PROBLEM REQUIREMENTS >>
The answer must be an exact copy of the entries that follow, with all images removed.

Source texts of formatted documents:
_____

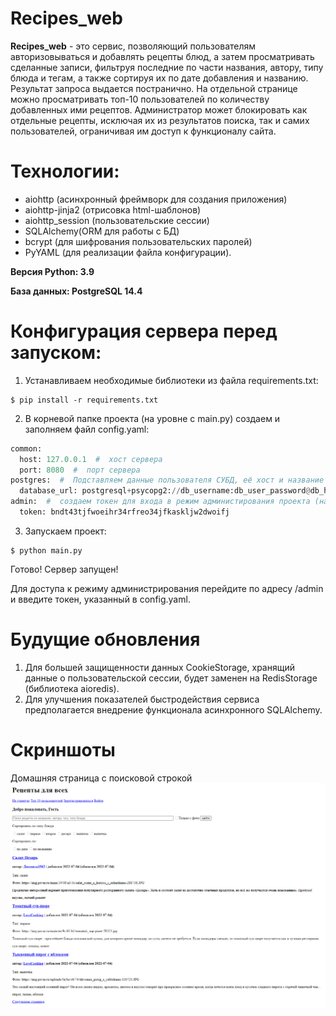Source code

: Recipes_web
===========
**Recipes_web** - это сервис, позволяющий пользователям авторизовываться и добавлять рецепты блюд, а затем просматривать сделанные записи, фильтруя последние по части названия, автору, типу блюда и тегам, а также сортируя их по дате добавления
и названию. Результат запроса выдается постранично. На отдельной странице можно просматривать топ-10 пользователей по количеству добавленных ими рецептов. Администратор может блокировать как отдельные рецепты, исключая их из результатов поиска, так и самих пользователей, ограничивая им доступ к функционалу сайта.

Технологии:
===========

+ aiohttp (асинхронный фреймворк для создания приложения)
+ aiohttp-jinja2 (отрисовка html-шаблонов)
+ aiohttp_session (пользовательские сессии)
+ SQLAlchemy(ORM для работы с БД)
+ bcrypt (для шифрования пользовательских паролей)
+ PyYAML (для реализации файла конфигурации). 

**Версия Python: 3.9**

**База данных: PostgreSQL 14.4**

Конфигурация сервера перед запуском:
===========

1. Устанавливаем необходимые библиотеки из файла requirements.txt:
```commandline
$ pip install -r requirements.txt
```
2. В корневой папке проекта (на уровне с main.py) создаем и заполняем файл config.yaml:
```python
common:
  host: 127.0.0.1  #  хост сервера
  port: 8080  #  порт сервера
postgres:  #  Подставляем данные пользователя СУБД, её хост и название используемой БД
  database_url: postgresql+psycopg2://db_username:db_user_password@db_host/db_name
admin:  #  создаем токен для входа в режим администирования проекта (набор любых символов)
  token: bndt43tjfwoeihr34rfreo34jfkaskljw2dwoifj
```
3. Запускаем проект:
```commandline
$ python main.py  
```
Готово! Сервер запущен!

Для доступа к режиму администрирования перейдите по адресу /admin и введите токен, указанный в config.yaml.

Будущие обновления
===========

1. Для большей защищенности данных CookieStorage, хранящий данные о пользовательской сессии, будет заменен на RedisStorage (библиотека aioredis).
2. Для улучшения показателей быстродействия сервиса предполагается внедрение функционала асинхронного SQLAlchemy.

Скриншоты
===========
Домашняя страница с поисковой строкой
![img_2.png](img_2.png)

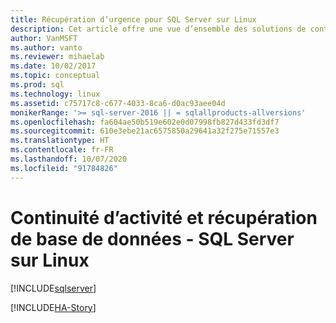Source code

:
 ```yaml
---
title: Récupération d’urgence pour SQL Server sur Linux
description: Cet article offre une vue d’ensemble des solutions de continuité d’activité dans le cadre de la haute disponibilité et de la récupération d’urgence dans SQL Server. Il se concentre sur les scénarios de disponibilité.
author: VanMSFT
ms.author: vanto
ms.reviewer: mihaelab
ms.date: 10/02/2017
ms.topic: conceptual
ms.prod: sql
ms.technology: linux
ms.assetid: c75717c8-c677-4033-8ca6-d0ac93aee04d
monikerRange: '>= sql-server-2016 || = sqlallproducts-allversions'
ms.openlocfilehash: fa604ae50b519e602e0d07998fb827d433fd3df7
ms.sourcegitcommit: 610e3ebe21ac6575850a29641a32f275e71557e3
ms.translationtype: HT
ms.contentlocale: fr-FR
ms.lasthandoff: 10/07/2020
ms.locfileid: "91784826"
---
```

# <a name="business-continuity-and-database-recovery---sql-server-on-linux"></a>Continuité d’activité et récupération de base de données - SQL Server sur Linux

[!INCLUDE[sqlserver](../includes/applies-to-version/sqlserver.md)]

[!INCLUDE[HA-Story](../includes/sql-server-ha-story.md)]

_____

OUTPUT OF THE EXERCISE >>
Source code

: Recipes_web
===========
**Recipes_web** - это сервис, позволяющий пользователям авторизовываться и добавлять рецепты блюд, а затем просматривать сделанные записи, фильтруя последние по части названия, автору, типу блюда и тегам, а также сортируя их по дате добавления
и названию. Результат запроса выдается постранично. На отдельной странице можно просматривать топ-10 пользователей по количеству добавленных ими рецептов. Администратор может блокировать как отдельные рецепты, исключая их из результатов поиска, так и самих пользователей, ограничивая им доступ к функционалу сайта.

Технологии:
===========

+ aiohttp (асинхронный фреймворк для создания приложения)
+ aiohttp-jinja2 (отрисовка html-шаблонов)
+ aiohttp_session (пользовательские сессии)
+ SQLAlchemy(ORM для работы с БД)
+ bcrypt (для шифрования пользовательских паролей)
+ PyYAML (для реализации файла конфигурации). 

**Версия Python: 3.9**

**База данных: PostgreSQL 14.4**

Конфигурация сервера перед запуском:
===========

1. Устанавливаем необходимые библиотеки из файла requirements.txt:
```commandline
$ pip install -r requirements.txt
```
2. В корневой папке проекта (на уровне с main.py) создаем и заполняем файл config.yaml:
```python
common:
  host: 127.0.0.1  #  хост сервера
  port: 8080  #  порт сервера
postgres:  #  Подставляем данные пользователя СУБД, её хост и название используемой БД
  database_url: postgresql+psycopg2://db_username:db_user_password@db_host/db_name
admin:  #  создаем токен для входа в режим администирования проекта (набор любых символов)
  token: bndt43tjfwoeihr34rfreo34jfkaskljw2dwoifj
```
3. Запускаем проект:
```commandline
$ python main.py  
```
Готово! Сервер запущен!

Для доступа к режиму администрирования перейдите по адресу /admin и введите токен, указанный в config.yaml.

Будущие обновления
===========

1. Для большей защищенности данных CookieStorage, хранящий данные о пользовательской сессии, будет заменен на RedisStorage (библиотека aioredis).
2. Для улучшения показателей быстродействия сервиса предполагается внедрение функционала асинхронного SQLAlchemy.

Скриншоты
===========
Домашняя страница с поисковой строкой
![img_2.png](img_2.png)

Source code

:
 ```yaml
---
title: Récupération d’urgence pour SQL Server sur Linux
description: Cet article offre une vue d’ensemble des solutions de continuité d’activité dans le cadre de la haute disponibilité et de la récupération d’urgence dans SQL Server. Il se concentre sur les scénarios de disponibilité.
author: VanMSFT
ms.author: vanto
ms.reviewer: mihaelab
ms.date: 10/02/2017
ms.topic: conceptual
ms.prod: sql
ms.technology: linux
ms.assetid: c75717c8-c677-4033-8ca6-d0ac93aee04d
monikerRange: '>= sql-server-2016 || = sqlallproducts-allversions'
ms.openlocfilehash: fa604ae50b519e602e0d07998fb827d433fd3df7
ms.sourcegitcommit: 610e3ebe21ac6575850a29641a32f275e71557e3
ms.translationtype: HT
ms.contentlocale: fr-FR
ms.lasthandoff: 10/07/2020
ms.locfileid: "91784826"
---
```

# <a name="business-continuity-and-database-recovery---sql-server-on-linux"></a>Continuité d’activité et récupération de base de données - SQL Server sur Linux

[!INCLUDE[sqlserver](../includes/applies-to-version/sqlserver.md)]

[!INCLUDE[HA-Story](../includes/sql-server-ha-story.md)]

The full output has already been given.